• [WHAT TO WORK ON]: Take the material below from its first line through the line containing "Prisma Optimize is" and, please, write those lines again exactly.

··· EXERCISE MATERIALS

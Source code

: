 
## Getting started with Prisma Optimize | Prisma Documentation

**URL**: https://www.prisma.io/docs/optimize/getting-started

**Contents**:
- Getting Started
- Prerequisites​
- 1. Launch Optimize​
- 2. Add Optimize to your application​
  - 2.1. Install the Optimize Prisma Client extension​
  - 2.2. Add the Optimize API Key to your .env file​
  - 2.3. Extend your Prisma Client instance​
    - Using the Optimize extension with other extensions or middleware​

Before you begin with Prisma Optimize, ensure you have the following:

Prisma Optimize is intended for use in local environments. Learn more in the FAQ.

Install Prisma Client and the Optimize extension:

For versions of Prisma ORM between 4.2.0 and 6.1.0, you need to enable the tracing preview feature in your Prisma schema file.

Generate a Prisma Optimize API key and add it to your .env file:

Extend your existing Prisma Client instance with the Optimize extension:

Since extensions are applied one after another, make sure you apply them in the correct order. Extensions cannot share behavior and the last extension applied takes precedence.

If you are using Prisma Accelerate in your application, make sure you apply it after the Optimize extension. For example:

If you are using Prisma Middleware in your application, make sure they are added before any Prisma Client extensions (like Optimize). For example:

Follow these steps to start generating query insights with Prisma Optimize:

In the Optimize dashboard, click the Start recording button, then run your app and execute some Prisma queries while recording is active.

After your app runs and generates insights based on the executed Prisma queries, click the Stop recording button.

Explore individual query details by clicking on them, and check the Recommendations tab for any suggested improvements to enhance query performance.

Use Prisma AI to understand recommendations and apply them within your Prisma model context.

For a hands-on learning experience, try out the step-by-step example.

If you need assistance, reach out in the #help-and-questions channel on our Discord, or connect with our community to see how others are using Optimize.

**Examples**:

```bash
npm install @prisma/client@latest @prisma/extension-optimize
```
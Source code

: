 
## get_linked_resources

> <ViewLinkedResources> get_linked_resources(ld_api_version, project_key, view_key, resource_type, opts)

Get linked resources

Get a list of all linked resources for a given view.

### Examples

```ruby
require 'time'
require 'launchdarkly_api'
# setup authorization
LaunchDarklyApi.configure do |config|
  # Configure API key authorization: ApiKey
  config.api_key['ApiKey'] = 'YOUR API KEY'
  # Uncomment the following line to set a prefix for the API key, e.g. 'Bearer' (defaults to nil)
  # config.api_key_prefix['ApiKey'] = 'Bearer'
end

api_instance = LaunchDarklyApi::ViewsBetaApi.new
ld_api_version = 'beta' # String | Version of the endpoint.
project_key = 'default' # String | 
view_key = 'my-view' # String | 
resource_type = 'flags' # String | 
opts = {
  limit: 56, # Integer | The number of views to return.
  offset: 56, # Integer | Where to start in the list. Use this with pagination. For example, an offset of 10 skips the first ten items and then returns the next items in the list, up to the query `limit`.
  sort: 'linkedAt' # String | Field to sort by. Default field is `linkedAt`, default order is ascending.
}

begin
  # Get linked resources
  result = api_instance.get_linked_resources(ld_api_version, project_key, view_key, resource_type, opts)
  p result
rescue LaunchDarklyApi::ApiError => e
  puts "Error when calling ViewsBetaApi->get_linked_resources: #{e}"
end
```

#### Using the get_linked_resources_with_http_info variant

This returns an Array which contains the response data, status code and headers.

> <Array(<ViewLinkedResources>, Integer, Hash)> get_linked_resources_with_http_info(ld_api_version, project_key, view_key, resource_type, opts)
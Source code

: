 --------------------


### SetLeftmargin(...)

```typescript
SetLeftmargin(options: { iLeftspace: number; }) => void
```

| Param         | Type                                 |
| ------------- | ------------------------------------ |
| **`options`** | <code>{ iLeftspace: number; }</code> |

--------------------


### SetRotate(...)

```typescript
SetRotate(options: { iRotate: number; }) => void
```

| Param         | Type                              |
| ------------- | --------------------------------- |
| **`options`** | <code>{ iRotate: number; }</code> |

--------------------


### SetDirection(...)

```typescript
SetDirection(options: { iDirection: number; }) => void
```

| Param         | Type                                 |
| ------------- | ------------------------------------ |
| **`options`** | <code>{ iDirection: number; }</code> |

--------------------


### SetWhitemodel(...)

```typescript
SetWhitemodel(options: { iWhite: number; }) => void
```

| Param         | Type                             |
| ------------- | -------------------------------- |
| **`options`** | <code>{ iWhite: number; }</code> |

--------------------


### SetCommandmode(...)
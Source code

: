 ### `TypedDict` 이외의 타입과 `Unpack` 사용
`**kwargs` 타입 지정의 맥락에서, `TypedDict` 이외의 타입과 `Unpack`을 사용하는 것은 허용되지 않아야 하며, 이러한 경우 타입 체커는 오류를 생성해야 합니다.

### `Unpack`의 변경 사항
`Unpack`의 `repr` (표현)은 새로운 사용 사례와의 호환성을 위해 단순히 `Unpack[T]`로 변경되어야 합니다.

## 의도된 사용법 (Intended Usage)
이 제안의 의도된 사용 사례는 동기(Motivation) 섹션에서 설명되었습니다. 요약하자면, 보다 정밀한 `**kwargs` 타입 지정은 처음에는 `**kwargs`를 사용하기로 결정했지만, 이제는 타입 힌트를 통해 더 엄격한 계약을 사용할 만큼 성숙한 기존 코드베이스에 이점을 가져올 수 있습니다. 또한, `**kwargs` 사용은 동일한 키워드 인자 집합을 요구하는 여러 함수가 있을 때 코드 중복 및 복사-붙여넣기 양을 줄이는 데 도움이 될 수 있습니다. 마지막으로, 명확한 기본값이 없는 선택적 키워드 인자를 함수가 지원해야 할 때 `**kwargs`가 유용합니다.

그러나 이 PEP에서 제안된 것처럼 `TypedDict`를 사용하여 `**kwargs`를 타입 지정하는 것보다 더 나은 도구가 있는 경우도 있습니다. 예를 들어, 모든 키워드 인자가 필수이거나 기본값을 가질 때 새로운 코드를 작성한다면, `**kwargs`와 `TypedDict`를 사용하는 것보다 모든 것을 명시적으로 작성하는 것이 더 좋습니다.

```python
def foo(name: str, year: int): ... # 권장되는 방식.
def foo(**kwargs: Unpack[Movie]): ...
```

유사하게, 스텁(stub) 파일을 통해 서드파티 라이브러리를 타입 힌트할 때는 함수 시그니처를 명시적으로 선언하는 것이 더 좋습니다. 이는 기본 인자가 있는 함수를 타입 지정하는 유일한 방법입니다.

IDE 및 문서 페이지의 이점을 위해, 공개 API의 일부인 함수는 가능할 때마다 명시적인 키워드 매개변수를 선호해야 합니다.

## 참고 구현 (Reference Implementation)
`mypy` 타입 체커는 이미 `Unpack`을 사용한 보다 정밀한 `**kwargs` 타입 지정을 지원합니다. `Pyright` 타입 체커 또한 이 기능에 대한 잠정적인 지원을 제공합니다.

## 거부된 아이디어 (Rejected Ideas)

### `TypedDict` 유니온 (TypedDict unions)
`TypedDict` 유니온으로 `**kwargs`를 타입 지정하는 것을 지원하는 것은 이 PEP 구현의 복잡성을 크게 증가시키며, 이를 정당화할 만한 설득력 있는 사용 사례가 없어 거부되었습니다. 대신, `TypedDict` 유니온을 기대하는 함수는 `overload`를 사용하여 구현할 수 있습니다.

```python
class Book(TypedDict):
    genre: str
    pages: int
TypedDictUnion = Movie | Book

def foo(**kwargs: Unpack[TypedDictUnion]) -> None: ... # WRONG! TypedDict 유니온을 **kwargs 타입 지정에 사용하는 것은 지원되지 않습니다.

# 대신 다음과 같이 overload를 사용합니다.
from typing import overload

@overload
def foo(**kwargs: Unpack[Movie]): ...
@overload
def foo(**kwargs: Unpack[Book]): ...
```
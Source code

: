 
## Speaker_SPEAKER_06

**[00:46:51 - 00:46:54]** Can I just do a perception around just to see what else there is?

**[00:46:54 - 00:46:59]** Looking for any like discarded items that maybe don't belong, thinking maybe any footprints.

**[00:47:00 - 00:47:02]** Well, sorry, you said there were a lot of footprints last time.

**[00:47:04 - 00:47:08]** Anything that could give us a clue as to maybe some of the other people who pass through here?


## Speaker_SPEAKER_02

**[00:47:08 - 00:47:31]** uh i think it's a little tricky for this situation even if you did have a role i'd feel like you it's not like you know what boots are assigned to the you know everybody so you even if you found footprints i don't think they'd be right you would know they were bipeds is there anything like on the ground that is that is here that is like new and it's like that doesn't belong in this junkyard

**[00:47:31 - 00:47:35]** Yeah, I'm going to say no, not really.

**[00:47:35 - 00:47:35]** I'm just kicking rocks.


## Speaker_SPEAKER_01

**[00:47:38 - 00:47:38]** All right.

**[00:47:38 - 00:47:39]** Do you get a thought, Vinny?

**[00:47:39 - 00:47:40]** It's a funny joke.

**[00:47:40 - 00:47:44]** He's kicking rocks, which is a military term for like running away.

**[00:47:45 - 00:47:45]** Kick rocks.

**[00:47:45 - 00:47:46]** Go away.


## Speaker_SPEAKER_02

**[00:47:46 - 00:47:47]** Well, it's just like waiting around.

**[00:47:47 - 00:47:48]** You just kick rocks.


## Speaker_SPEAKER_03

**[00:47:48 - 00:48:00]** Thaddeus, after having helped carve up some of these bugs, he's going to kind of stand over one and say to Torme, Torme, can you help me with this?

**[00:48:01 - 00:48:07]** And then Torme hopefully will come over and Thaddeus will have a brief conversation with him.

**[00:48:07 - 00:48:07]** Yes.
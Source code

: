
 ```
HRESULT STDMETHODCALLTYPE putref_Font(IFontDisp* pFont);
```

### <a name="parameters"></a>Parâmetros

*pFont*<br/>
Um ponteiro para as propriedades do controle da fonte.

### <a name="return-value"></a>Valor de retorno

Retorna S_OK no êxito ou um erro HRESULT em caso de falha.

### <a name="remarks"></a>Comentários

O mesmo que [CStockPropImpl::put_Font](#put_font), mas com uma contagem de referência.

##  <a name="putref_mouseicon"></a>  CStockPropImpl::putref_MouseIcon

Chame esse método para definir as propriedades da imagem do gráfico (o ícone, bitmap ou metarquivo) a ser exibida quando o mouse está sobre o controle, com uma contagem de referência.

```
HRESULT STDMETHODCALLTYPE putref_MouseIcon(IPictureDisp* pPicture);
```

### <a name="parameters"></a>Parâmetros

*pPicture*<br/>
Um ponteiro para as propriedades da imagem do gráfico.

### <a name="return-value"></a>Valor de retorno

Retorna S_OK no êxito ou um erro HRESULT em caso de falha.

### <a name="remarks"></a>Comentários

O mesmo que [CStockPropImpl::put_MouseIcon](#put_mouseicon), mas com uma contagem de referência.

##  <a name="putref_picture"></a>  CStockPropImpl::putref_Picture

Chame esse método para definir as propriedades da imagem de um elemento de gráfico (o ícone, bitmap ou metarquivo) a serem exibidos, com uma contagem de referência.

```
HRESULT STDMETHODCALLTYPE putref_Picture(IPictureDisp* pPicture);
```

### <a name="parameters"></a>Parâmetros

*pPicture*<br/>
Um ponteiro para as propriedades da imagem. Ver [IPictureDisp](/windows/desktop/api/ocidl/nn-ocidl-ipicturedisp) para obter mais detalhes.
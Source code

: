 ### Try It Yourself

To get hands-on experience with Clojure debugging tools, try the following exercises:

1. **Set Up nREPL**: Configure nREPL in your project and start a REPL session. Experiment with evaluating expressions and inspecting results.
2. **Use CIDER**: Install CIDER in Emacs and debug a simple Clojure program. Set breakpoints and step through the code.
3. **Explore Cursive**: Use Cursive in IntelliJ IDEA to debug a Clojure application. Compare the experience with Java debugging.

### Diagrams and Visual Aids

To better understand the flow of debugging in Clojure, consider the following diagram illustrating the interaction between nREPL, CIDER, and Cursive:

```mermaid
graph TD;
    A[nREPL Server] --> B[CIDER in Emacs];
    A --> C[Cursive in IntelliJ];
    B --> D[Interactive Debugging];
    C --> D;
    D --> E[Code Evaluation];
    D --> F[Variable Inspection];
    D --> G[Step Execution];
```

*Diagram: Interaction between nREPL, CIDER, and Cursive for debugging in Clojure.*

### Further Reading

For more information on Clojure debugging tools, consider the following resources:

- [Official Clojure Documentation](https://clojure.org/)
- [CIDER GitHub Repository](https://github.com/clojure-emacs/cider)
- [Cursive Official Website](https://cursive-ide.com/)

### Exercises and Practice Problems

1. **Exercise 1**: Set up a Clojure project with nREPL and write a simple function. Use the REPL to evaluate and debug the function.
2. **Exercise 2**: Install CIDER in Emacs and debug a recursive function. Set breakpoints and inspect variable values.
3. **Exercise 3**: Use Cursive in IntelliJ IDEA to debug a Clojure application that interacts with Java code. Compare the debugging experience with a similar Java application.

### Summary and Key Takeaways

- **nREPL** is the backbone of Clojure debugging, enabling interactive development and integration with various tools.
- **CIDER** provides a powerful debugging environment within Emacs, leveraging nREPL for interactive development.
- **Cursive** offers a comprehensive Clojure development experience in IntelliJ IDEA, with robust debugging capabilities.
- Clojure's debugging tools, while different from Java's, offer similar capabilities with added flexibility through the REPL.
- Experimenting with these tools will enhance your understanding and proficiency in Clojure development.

······

• [WRITTEN SOLUTION]:
Source code

: 
## Getting started with Prisma Optimize | Prisma Documentation

**URL**: https://www.prisma.io/docs/optimize/getting-started

**Contents**:
- Getting Started
- Prerequisites​
- 1. Launch Optimize​
- 2. Add Optimize to your application​
  - 2.1. Install the Optimize Prisma Client extension​
  - 2.2. Add the Optimize API Key to your .env file​
  - 2.3. Extend your Prisma Client instance​
    - Using the Optimize extension with other extensions or middleware​

Before you begin with Prisma Optimize, ensure you have the following:

Prisma Optimize is intended for use in local environments. Learn more in the FAQ.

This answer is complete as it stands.